> **Exercise**:
Quote the entries below from the line with "1. The process" through the line with "your uploaded artifact.", both ends included, and only those lines.

> **Input data**:
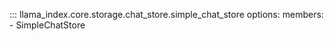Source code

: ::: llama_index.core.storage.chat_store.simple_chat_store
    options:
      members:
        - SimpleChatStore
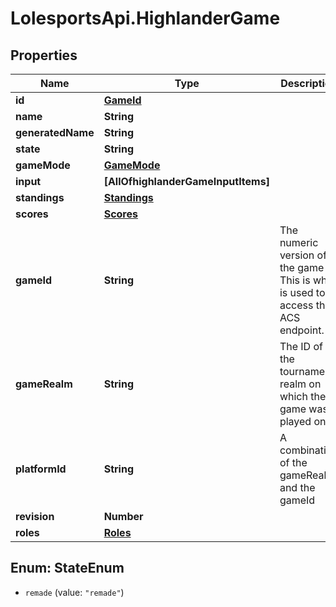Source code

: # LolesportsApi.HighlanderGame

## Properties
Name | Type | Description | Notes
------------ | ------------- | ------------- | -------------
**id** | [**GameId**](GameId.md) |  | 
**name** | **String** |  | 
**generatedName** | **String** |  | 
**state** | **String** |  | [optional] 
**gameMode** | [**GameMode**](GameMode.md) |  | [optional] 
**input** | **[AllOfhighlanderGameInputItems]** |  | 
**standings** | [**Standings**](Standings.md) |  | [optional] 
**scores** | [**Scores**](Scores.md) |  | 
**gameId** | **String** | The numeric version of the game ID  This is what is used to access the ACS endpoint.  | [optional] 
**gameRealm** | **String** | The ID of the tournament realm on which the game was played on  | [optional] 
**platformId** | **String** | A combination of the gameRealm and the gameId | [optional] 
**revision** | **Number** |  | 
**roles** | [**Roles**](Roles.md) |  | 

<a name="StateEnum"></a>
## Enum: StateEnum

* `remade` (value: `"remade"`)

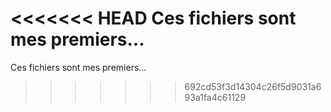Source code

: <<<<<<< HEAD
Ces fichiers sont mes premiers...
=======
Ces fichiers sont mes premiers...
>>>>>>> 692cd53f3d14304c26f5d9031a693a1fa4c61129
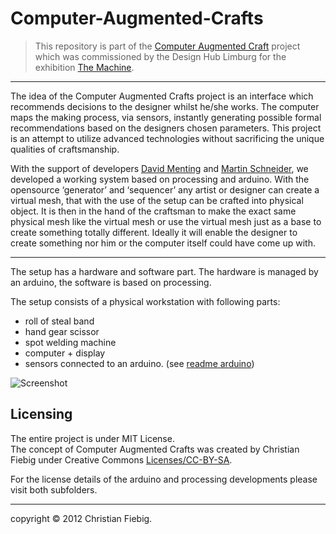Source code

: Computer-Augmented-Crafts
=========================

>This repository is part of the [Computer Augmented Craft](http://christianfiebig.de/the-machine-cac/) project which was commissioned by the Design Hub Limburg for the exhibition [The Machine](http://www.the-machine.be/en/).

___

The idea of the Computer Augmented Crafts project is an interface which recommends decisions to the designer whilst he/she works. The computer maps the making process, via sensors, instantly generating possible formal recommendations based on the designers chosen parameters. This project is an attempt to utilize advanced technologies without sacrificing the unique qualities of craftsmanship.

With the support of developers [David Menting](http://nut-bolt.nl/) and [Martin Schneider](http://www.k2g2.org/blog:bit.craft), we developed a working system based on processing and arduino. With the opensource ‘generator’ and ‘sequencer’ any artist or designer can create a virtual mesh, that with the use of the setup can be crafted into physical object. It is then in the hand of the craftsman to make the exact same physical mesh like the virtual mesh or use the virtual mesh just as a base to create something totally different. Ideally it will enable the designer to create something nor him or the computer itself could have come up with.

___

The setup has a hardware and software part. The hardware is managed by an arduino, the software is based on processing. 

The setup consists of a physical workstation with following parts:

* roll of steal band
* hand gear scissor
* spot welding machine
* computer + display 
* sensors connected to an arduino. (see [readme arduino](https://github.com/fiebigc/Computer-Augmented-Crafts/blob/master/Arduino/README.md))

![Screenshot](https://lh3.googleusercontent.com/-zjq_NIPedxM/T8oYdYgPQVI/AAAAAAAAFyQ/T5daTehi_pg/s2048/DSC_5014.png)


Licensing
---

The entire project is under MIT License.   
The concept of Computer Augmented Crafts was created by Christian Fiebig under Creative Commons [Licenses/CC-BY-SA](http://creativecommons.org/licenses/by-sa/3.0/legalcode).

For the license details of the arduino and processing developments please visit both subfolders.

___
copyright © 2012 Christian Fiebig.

* * *

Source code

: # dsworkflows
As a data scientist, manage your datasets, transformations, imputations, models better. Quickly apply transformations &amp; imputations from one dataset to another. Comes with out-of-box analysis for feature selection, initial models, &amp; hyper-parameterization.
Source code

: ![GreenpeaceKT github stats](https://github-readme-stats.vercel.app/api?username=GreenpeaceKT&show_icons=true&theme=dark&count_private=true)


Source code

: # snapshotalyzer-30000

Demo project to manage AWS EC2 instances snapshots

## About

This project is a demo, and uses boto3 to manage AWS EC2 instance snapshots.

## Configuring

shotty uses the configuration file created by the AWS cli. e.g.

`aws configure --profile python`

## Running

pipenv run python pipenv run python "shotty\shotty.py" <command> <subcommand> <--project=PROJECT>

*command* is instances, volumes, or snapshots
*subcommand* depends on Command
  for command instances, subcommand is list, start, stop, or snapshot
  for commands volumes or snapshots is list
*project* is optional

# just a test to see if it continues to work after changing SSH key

--

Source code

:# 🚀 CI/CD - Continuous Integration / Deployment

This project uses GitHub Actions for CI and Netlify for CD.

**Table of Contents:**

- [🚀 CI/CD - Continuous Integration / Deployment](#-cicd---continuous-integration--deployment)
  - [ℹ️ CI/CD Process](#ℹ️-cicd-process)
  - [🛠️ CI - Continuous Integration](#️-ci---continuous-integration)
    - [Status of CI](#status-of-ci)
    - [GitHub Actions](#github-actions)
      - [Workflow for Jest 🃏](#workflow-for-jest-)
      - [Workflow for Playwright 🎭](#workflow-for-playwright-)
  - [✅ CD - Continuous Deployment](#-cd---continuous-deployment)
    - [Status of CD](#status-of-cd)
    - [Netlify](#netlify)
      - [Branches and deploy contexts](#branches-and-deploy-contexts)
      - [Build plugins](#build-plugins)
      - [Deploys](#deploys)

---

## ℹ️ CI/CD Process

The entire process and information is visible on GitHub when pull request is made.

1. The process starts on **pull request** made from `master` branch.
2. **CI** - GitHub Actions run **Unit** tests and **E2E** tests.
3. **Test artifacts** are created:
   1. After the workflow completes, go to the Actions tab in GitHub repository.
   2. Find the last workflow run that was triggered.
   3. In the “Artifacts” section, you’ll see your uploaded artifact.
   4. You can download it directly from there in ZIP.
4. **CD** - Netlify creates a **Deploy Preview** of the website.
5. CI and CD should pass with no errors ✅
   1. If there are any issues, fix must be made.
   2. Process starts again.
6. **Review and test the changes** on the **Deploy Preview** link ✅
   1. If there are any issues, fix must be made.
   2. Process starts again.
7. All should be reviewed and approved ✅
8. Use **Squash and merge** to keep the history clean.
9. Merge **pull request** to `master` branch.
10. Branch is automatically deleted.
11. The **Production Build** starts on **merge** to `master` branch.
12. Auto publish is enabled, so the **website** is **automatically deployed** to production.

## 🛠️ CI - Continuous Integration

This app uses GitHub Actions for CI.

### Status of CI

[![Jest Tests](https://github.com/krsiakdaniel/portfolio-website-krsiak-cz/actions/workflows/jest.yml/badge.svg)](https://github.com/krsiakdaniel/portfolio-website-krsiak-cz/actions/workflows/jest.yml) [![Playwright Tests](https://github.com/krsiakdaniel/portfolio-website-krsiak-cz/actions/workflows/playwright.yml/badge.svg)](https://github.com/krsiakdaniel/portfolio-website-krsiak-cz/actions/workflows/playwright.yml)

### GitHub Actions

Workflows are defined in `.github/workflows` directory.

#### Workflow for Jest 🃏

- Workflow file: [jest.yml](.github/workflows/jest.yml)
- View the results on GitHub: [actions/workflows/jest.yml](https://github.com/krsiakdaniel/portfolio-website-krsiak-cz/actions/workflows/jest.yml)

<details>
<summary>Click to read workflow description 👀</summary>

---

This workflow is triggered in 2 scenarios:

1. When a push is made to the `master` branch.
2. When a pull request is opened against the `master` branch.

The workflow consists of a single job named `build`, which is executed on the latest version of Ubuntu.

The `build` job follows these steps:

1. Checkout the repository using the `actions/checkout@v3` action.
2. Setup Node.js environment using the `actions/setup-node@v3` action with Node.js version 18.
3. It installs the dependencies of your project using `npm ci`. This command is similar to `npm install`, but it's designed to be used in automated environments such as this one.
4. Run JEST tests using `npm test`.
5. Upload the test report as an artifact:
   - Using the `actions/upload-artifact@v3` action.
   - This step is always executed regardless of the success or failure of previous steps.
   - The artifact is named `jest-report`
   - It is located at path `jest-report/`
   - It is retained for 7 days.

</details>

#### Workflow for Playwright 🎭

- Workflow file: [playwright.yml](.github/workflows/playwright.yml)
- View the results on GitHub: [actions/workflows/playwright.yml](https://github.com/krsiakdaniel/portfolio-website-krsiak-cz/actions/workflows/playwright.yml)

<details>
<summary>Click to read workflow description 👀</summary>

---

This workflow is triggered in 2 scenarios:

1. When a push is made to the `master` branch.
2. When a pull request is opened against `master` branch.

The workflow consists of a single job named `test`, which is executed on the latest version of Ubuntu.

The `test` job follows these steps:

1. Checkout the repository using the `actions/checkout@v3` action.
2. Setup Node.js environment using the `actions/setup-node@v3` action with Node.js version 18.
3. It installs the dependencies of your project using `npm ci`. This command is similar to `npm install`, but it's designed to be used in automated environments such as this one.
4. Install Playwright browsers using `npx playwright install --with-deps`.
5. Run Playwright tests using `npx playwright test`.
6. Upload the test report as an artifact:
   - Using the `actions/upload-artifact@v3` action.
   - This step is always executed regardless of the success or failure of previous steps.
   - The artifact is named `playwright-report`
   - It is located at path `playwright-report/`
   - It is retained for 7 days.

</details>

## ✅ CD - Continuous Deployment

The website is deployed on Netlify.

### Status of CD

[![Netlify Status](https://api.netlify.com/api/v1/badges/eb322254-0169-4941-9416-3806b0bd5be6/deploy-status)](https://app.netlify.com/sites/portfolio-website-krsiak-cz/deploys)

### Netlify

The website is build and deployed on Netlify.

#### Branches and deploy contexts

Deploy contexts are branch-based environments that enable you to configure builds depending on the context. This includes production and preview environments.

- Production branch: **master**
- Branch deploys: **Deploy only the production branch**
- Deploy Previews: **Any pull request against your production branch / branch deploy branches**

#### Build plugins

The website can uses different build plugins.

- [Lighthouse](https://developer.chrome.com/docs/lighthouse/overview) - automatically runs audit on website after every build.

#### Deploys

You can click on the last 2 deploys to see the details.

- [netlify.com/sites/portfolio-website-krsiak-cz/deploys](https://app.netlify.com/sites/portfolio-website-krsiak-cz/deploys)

> **Solution for this problem**:
1. The process starts on **pull request** made from `master` branch.
2. **CI** - GitHub Actions run **Unit** tests and **E2E** tests.
3. **Test artifacts** are created:
   1. After the workflow completes, go to the Actions tab in GitHub repository.
   2. Find the last workflow run that was triggered.
   3. In the “Artifacts” section, you’ll see your uploaded artifact.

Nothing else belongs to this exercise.